**What is needed:** From the entries provided below, copy each line that contains the word "userId".

Segment Open

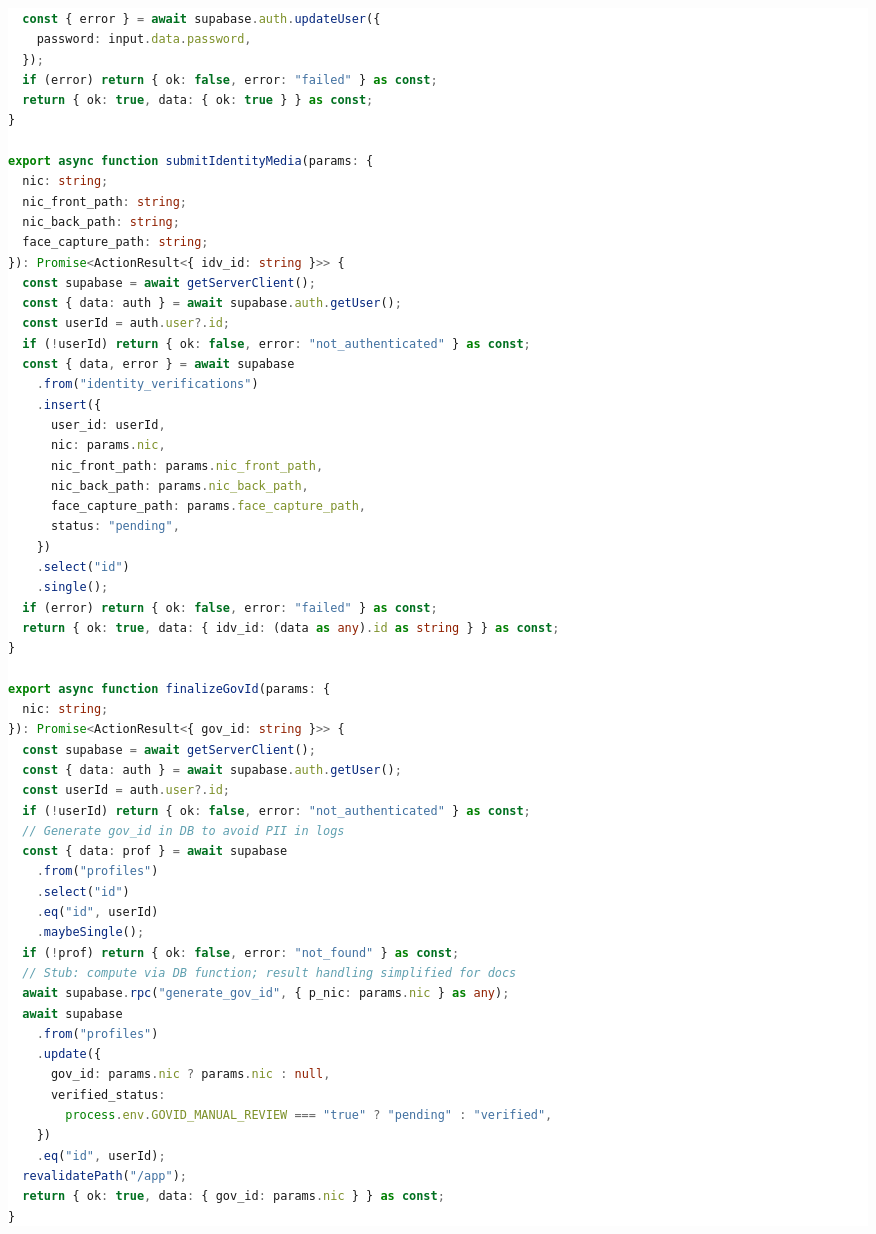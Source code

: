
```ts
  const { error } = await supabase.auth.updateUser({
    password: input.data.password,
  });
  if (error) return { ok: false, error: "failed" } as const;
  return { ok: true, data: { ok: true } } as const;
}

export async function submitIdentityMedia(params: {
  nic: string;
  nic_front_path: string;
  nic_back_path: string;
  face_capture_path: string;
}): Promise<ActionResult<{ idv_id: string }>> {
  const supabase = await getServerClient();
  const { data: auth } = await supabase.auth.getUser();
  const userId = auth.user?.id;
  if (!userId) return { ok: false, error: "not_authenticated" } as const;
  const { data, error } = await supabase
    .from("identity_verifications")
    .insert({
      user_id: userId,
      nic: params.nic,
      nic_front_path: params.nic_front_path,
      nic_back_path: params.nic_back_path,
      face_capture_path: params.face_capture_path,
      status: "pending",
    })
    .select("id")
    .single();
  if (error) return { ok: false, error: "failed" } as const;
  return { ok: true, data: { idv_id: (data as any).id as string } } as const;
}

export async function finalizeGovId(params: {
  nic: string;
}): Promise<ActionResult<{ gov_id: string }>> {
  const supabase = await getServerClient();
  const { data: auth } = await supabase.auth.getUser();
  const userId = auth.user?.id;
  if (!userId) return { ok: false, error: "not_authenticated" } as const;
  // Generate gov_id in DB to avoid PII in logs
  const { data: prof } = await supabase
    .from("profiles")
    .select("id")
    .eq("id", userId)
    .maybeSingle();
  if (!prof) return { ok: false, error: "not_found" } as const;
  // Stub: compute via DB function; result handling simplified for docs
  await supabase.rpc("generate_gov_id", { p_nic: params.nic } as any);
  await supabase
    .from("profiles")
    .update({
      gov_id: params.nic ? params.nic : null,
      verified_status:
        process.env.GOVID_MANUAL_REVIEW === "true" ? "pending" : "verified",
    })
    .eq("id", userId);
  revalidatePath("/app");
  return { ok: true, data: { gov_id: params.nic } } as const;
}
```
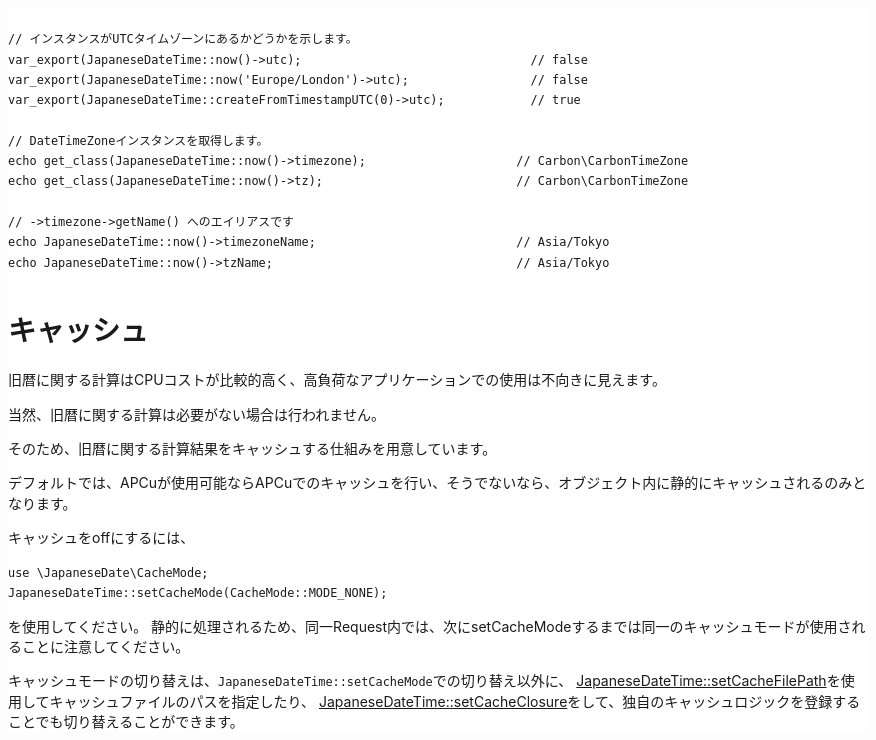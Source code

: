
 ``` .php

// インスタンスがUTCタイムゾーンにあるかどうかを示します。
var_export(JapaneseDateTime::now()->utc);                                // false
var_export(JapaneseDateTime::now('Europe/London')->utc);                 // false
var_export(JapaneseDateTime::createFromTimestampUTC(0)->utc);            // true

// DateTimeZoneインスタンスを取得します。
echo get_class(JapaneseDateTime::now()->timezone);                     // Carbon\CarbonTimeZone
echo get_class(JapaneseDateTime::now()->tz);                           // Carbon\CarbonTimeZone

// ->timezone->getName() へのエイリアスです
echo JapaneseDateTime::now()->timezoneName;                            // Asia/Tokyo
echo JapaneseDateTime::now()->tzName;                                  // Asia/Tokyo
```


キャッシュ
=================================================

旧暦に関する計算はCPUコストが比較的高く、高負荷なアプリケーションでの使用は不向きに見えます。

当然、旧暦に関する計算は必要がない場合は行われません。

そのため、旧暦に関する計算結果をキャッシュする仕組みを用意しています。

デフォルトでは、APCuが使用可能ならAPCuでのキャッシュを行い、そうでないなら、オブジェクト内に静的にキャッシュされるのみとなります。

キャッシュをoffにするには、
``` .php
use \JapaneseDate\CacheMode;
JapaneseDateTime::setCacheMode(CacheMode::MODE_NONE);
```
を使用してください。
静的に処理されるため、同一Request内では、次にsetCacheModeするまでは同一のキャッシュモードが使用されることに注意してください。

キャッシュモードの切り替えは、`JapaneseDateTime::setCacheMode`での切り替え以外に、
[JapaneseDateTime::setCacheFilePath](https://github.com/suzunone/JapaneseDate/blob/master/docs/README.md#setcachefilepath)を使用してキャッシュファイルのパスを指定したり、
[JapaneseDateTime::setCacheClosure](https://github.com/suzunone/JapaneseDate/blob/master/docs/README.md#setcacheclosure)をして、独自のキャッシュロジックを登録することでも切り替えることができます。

Segment Closed

**Solution for this exercise:**
  const userId = auth.user?.id;
  if (!userId) return { ok: false, error: "not_authenticated" } as const;
      user_id: userId,
  const userId = auth.user?.id;
  if (!userId) return { ok: false, error: "not_authenticated" } as const;
    .eq("id", userId)
    .eq("id", userId);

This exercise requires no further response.